I was pushing down the crowded streets of a city, men and women in suits all around me, heels clacking on the sidewalk, sun piercing through buildings in narrow shafts of light. For an instant I was back in New York: the midday lunch crowd carrying me with it, spring in the air and with it the promise of longer and warmer days. But this wasn’t New York; there were a few dead giveaways.
There were the Australian flags waving from rooftops, the streets like “George” and “Pitt” instead of “42nd” and “5th.” There was the nearly three-year-old boy on my hip, refusing to walk despite assurances that my arm would fall off soon and groans that he was too big for this. There was the athleisure I was sporting, soaked with a layer of sweat from the gym and another from the walk from the ferry.
There was the ring I was going to retrieve: the ring I’d been given on a New York rooftop when we decided to keep saying yes to each other before we knew what it meant. The ring that had become, like me, a bit unhinged, the metal separating at a joint under the stone, which was loose. Here’s hoping vows are stronger than platinum.
I could be forgiven, I think, for transporting myself back to those American streets ten years ago, the only thing weighing me down being a knockoff designer bag and memories of bad dates. I could be forgiven, I know, for what I thought this morning: that motherhood is wonderful and beautiful and sometimes I HATE IT.

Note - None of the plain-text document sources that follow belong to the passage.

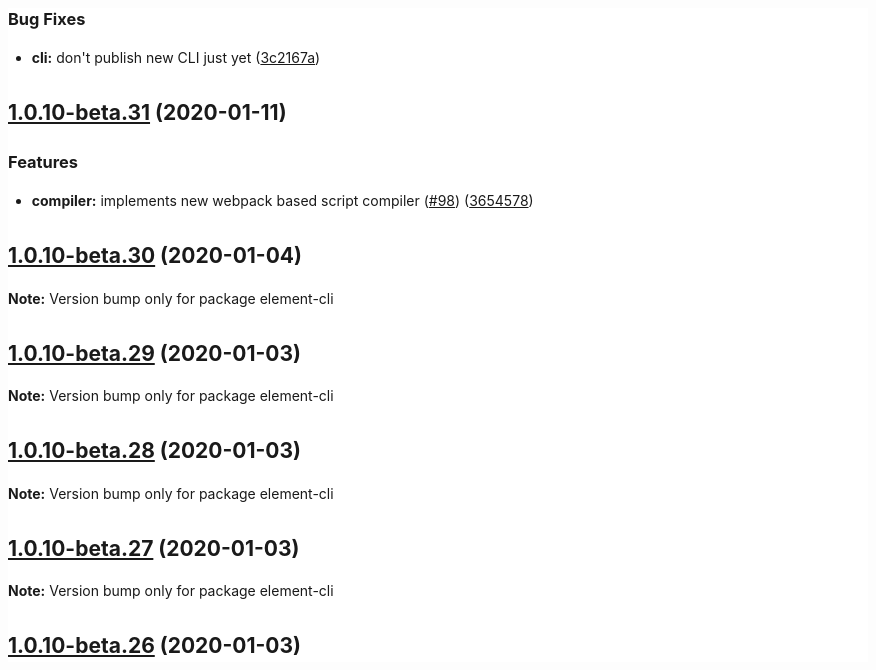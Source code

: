
### Bug Fixes

* **cli:** don't publish new CLI just yet ([3c2167a](https://github.com/flood-io/element/commit/3c2167ad14bdb386eeac2514dcd81f692120e314))





## [1.0.10-beta.31](https://github.com/flood-io/element/compare/v1.0.10-beta.30...v1.0.10-beta.31) (2020-01-11)


### Features

* **compiler:** implements new webpack based script compiler ([#98](https://github.com/flood-io/element/issues/98)) ([3654578](https://github.com/flood-io/element/commit/3654578e44a0f2652721a14e2051c338b859b81b))





## [1.0.10-beta.30](https://github.com/flood-io/element/compare/v1.0.10-beta.21...v1.0.10-beta.30) (2020-01-04)

**Note:** Version bump only for package element-cli





## [1.0.10-beta.29](https://github.com/flood-io/element/compare/v1.0.10-beta.28...v1.0.10-beta.29) (2020-01-03)

**Note:** Version bump only for package element-cli





## [1.0.10-beta.28](https://github.com/flood-io/element/compare/v1.0.10-beta.27...v1.0.10-beta.28) (2020-01-03)

**Note:** Version bump only for package element-cli





## [1.0.10-beta.27](https://github.com/flood-io/element/compare/v1.0.10-beta.26...v1.0.10-beta.27) (2020-01-03)

**Note:** Version bump only for package element-cli





## [1.0.10-beta.26](https://github.com/flood-io/element/compare/v1.0.10-beta.25...v1.0.10-beta.26) (2020-01-03)
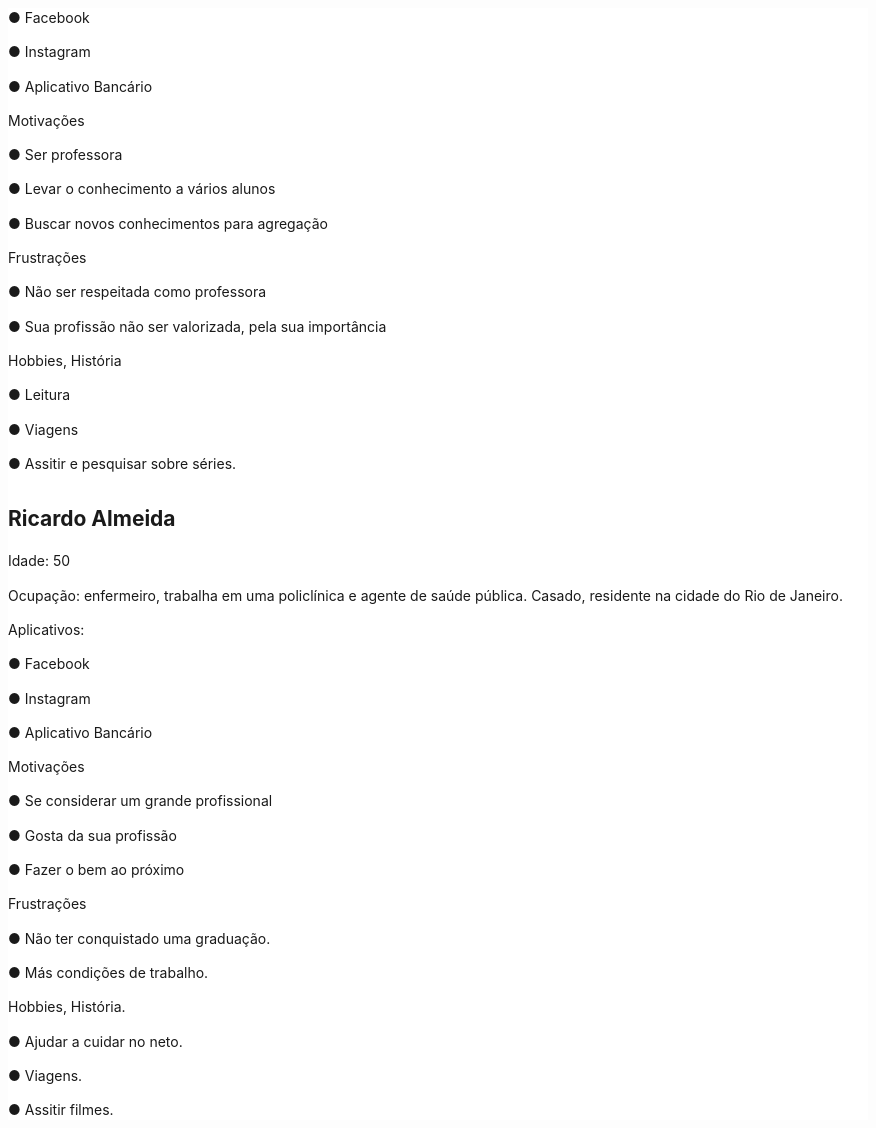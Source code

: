 ● Facebook

● Instagram

● Aplicativo Bancário

Motivações

● Ser professora

● Levar o conhecimento a vários alunos

● Buscar novos conhecimentos para agregação

Frustrações

● Não ser respeitada como professora

● Sua profissão não ser valorizada, pela sua importância

Hobbies, História

● Leitura

● Viagens

● Assitir e pesquisar sobre séries.

## Ricardo Almeida

Idade: 50

Ocupação: enfermeiro, trabalha em uma policlínica e agente de saúde pública. Casado, residente na cidade do Rio de Janeiro.

Aplicativos:

● Facebook

● Instagram

● Aplicativo Bancário

Motivações

● Se considerar um grande profissional

● Gosta da sua profissão

● Fazer o bem ao próximo

Frustrações

● Não ter conquistado uma graduação.

● Más condições de trabalho.

Hobbies, História.

● Ajudar a cuidar no neto.

● Viagens.

● Assitir filmes.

A few minutes later the ring rested around my finger. Little Brother and I sat at a cafe, where he downed two biscuits. At almost three, he’s been talking for a year, conversations indicating a vocabulary possibly more well-stocked than my own. I carried him the whole way back to the ferry while he giggled on my back. It was wonderful and beautiful and I loved and hated it.
The next day I accompanied The Kid to a birthday party down the street. A truck full of screens blasting video games sat outside the front yard. TK checked it out and quickly retreated. He checked out the playhouse, the snack table. He peeked inside the house, which was empty. I told him no, but the mom appeared beside me. “It’s okay, he can go inside,” she told me, then asked if he wanted to check out the toys. We talked for a minute before she headed back out, and I sat in a playroom with my son who didn’t speak until he was four. Recently I read something from just before the words happened–I had written about a dream I had in which he told me he loved me. And here we are, the dream having come true, but I’m still in a quiet playroom while the rest of the kids and moms (those whose kids hadn’t sent them away) mingled outside. I felt pulled toward them, the dual appeals of obligation and interest making me want to get up and walk out. TK asked me about the toys he pulled out, one by one. I imagined a life in which he was right there in the mix, playing video games and engaging in horseplay while I accepted the other moms’ invitation to go grab a cup of coffee at the beach.
I imagined that, and the thought just felt empty. It wouldn’t be him. What’s the point of that? Besides, my friend also passed on coffee and stayed with me to talk. Another life, and I would have missed so much. So many.
There is a painful beauty to what is real.
And there is “Sweet Home Alabama” blasting from the workmen’s radio as I walk to pick TK up from school. There is the city minutes away and the beach two minutes away, these two places that bring me to life. There is the working mom and the stay-at-home one, of which I’ve been both. There is the left and the right side of the road, and I’ve navigated each. There is the speechless and the never-shuts-up, the atypical and typically developing, the woman who pushed against TK getting off the ferry and the man who rushed to us, saying how rude it was and making sure we were okay. There is the New York marathon that set me running my own races and the Sydney marathon that made us miss our ferry but piled the four of us into a taxi together for yet another adventure. There is the single life I fought against, and parenthood, against which I fight too even as I try to grasp it, this slippery eel that I try to control with my promises to be kind and stay calm and DEAR GOD DON’T TAKE ANYTHING FOR GRANTED WHATEVER YOU DO and here we are anyway, the end of each day its own mixture of pride and regret and commiseration and wine.
There are not two lives but a million I could be living, imagining myself within at any given moment. In the end, it is always this one that stays.
LB brings his letters to school and his teachers rave about his alphabet knowledge. TK fixates on cars and his head therapist wants to limit them, to broaden his interests. That’s fine. But also…he walks up to strangers now and tells them about these cars of his, connects with people he’s never met on the street and ferry. He walks up to kids and parents at school, and one mom turns to me and says, “I can see him being a car designer.” And it feels like freedom all of a sudden, this idea that I can raise the children I have, not the ones I don’t. That I can live the life I have, too.